- French: Balle perdue 3
- Directed by: Guillaume Pierret
- Written by: Caryl Ferey
- Produced by: Guillaume Pierret; Remi Leautier;
- Production companies: Inoxy Films; Versus Production;
- Distributed by: Netflix
- Release date: 7 May 2025;
- Running time: 111 minutes
- Country: France
- Language: French

= Last Bullet (2025 film) =

2025 French action film

Last Bullet or Lost Bullet 3 (Balle perdue 3) is a 2025 French action film directed by Guillaume Pierret. It is the final part of the Lost Bullet trilogy, sequel to Lost Bullet and Lost Bullet 2. It was released in May 2025.

==Plot==
Two years after the death of Charas, (Note: As seen in Lost Bullet) Areski begins work at a local timber factory in a small German village under the pseudonym Joris. He lives with Mathilde, a local woman he has been dating.
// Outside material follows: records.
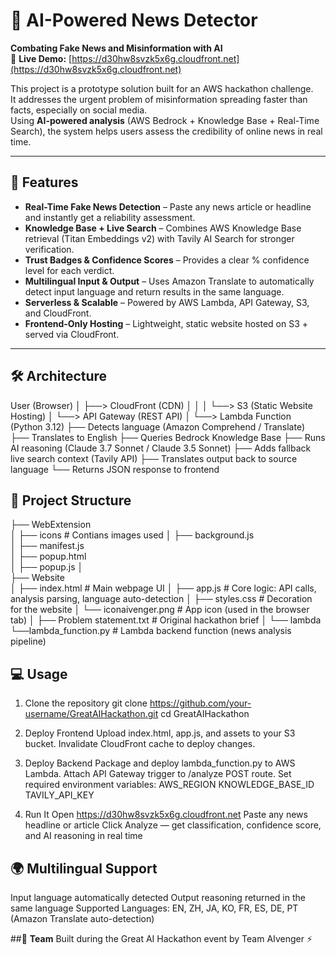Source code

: # 📰 AI-Powered News Detector  

**Combating Fake News and Misinformation with AI**  
🔗 **Live Demo:** [https://d30hw8svzk5x6g.cloudfront.net](https://d30hw8svzk5x6g.cloudfront.net)

This project is a prototype solution built for an AWS hackathon challenge.  
It addresses the urgent problem of misinformation spreading faster than facts, especially on social media.  
Using **AI-powered analysis** (AWS Bedrock + Knowledge Base + Real-Time Search), the system helps users assess the credibility of online news in real time.  

---

## 🚀 Features  

- **Real-Time Fake News Detection** – Paste any news article or headline and instantly get a reliability assessment.  
- **Knowledge Base + Live Search** – Combines AWS Knowledge Base retrieval (Titan Embeddings v2) with Tavily AI Search for stronger verification.  
- **Trust Badges & Confidence Scores** – Provides a clear % confidence level for each verdict.  
- **Multilingual Input & Output** – Uses Amazon Translate to automatically detect input language and return results in the same language.  
- **Serverless & Scalable** – Powered by AWS Lambda, API Gateway, S3, and CloudFront.  
- **Frontend-Only Hosting** – Lightweight, static website hosted on S3 + served via CloudFront.  

---

## 🛠️ Architecture  


User (Browser)
   │
   ├──> CloudFront (CDN)
   │       │
   │       └──> S3 (Static Website Hosting)
   │
   └──> API Gateway (REST API)
           │
           └──> Lambda Function (Python 3.12)
                   ├── Detects language (Amazon Comprehend / Translate)
                   ├── Translates to English
                   ├── Queries Bedrock Knowledge Base
                   ├── Runs AI reasoning (Claude 3.7 Sonnet / Claude 3.5 Sonnet)
                   ├── Adds fallback live search context (Tavily API)
                   ├── Translates output back to source language
                   └── Returns JSON response to frontend

## 📂 Project Structure
├── WebExtension  
│     ├── icons                # Contians images used 
│     ├── background.js               
│     ├── manifest.js     
│     ├── popup.html  
│     ├── popup.js
│         
├── Website  
│     ├── index.html           # Main webpage UI
│     ├── app.js               # Core logic: API calls, analysis parsing, language auto-detection
│     ├── styles.css           # Decoration for the website
│     └── iconaivenger.png     # App icon (used in the browser tab)
│
├── Problem statement.txt # Original hackathon brief
│
└── lambda
    └──lambda_function.py   # Lambda backend function (news analysis pipeline)

## 💻 Usage
1. Clone the repository
git clone https://github.com/your-username/GreatAIHackathon.git
cd GreatAIHackathon

2. Deploy Frontend
Upload index.html, app.js, and assets to your S3 bucket.
Invalidate CloudFront cache to deploy changes.

3. Deploy Backend
Package and deploy lambda_function.py to AWS Lambda.
Attach API Gateway trigger to /analyze POST route.
Set required environment variables:
  AWS_REGION
  KNOWLEDGE_BASE_ID
  TAVILY_API_KEY

4. Run It
Open https://d30hw8svzk5x6g.cloudfront.net
Paste any news headline or article
Click Analyze — get classification, confidence score, and AI reasoning in real time

## 🌍 Multilingual Support
Input language automatically detected
Output reasoning returned in the same language
Supported Languages: EN, ZH, JA, KO, FR, ES, DE, PT (Amazon Translate auto-detection)

##👥 **Team**
Built during the Great AI Hackathon event by Team AIvenger ⚡
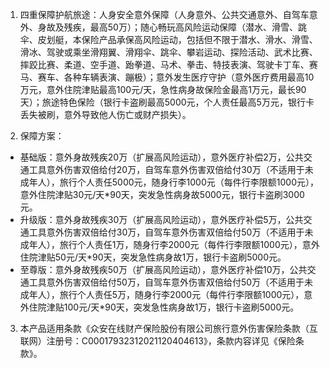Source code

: 1. 四重保障护航旅途：人身安全意外保障（人身意外、公共交通意外、自驾车意外、身故及残疾，最高50万）；随心畅玩高风险运动保障（潜水、滑雪、跳伞、皮划艇，本保险产品承保高风险运动，包括但不限于潜水、滑水、滑雪、滑冰、驾驶或乘坐滑翔翼、滑翔伞、跳伞、攀岩运动、探险活动、武术比赛、摔跤比赛、柔道、空手道、跆拳道、马术、拳击、特技表演、驾驶卡丁车、赛马、赛车、各种车辆表演、蹦极）；意外发生医疗守护（意外医疗费用最高10万元，意外住院津贴最高100元/天，急性病身故保险金最高1万元，最长90天）；旅途特色保险（银行卡盗刷最高5000元，个人责任最高5万元，银行卡丢失被刷，意外导致他人伤亡或财产损失）。

2. 保障方案：
- 基础版：意外身故残疾20万（扩展高风险运动），意外医疗补偿2万，公共交通工具意外伤害双倍给付20万，自驾车意外伤害双倍给付30万（不适用于未成年人），旅行个人责任5000元，随身行李1000元（每件行李限额1000元），意外住院津贴30元/天*90天，突发急性病身故5000元，银行卡盗刷3000元。
- 升级版：意外身故残疾30万（扩展高风险运动），意外医疗补偿5万，公共交通工具意外伤害双倍给付30万，自驾车意外伤害双倍给付50万（不适用于未成年人），旅行个人责任1万，随身行李2000元（每件行李限额1000元），意外住院津贴50元/天*90天，突发急性病身故1万，银行卡盗刷5000元。
- 至尊版：意外身故残疾50万（扩展高风险运动），意外医疗补偿10万，公共交通工具意外伤害双倍给付50万，自驾车意外伤害双倍给付50万（不适用于未成年人），旅行个人责任5万，随身行李2000元（每件行李限额1000元），意外住院津贴100元/天*90天，突发急性病身故1万，银行卡盗刷5000元。

3. 本产品适用条款《众安在线财产保险股份有限公司旅行意外伤害保险条款（互联网）注册号：C00017932312021120404613》，条款内容详见《保险条款》。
Areski moonlights as a drug and weapons transporter for a group led by Commander Alexander Resz, the corrupt head of the French Narcotics Department. While on a weapons transport, Areski crashes and realizes that his motorbike has been sabotaged. He manages to escape his pursuers, but his boss from the timber factory breaks in, killing Mathilde and attacking Areski, who escapes. Having realized that Resz has betrayed him to protect himself from an investigation into Charas' death, Areski flees Germany and returns to France to prepare an escape plan.

Meanwhile, Resz orchestrates a deal with the Spanish police to exchange Alvaro, a Spanish drug enforcement officer whom his men kidnapped, for Lino. After the handover, Resz's men massacre the Spanish police team, and Resz threatens Lino before dropping him off. Lino returns to France and meets with his friend Julia. He plans on moving to Spain and living a new life, but changes his mind once he discovers that Areski is also in the country. Areski contacts his estranged wife, Stella, who pleads with him to stay. Shortly after, Areski is attacked by Yuri, one of Resz's henchmen tasked with recovering money that Areski had stolen from their drug operation. Yuri chases Areski into a tram, and Lino intervenes. Areski takes Julia hostage and holds negotiation talks with the police chief Moss, who has been investigating Resz's operation for years. They agree to exchange Julia for incriminating evidence against Resz. Upon learning this, Julia and Lino offer to help Areski reach an airfield so he can return to Germany and testify to local authorities. They are helped by Sarah, a young mechanic and friend of Julia's, to prepare modified vehicles to withstand potential attacks from Resz's men

Moss holds a secret meeting with Resz, where she agrees to hand over Areski in exchange for a high-ranking position. Afterward, Cole advises Resz to order a hit on Yuri, which he does. On the day of the hostage exchange, Areski, Lino, and Julia arrive at the airfield after a pursuit from Resz's men. They encounter Resz, who had eliminated the German police officers tasked with extraditing Areski. Resz exposes Moss's corruption, and he shoots Julia. Yuri, who survived the attack, arrives and kills Resz. A shootout ensues, and Julia instructs Lino to arrest Areski. After a chase that ends with Areski's car crashing, he surrenders to Lino.

Moss signs a contract with Cole that secures her new position, but immediately learns of Resz's death, as well as Julia and Lino still being alive. Areski is brought to the police station, where he watches his family leave once again. Julia confronts Moss and has her arrested. Meanwhile, Yuri kills Cole, who attempted to flee. Lino and Julia thank Sarah, embracing and leaving together.

==Production==
Last Bullet was released on Netflix on 7 May 2025.

Filming took place in southern France, specifically in Montpellier, Sète, Lattes, and Mireval just like the previous prequels. Principal photography began in January 2024 and took place over 68 days before wrapping up by the end of March the same year.

==Reception==
The film received an 80% approval rating on Rotten Tomatoes based on reviews from 10 critics. It was described an "entertaining" and "car-crunching fun" just like the two prequels.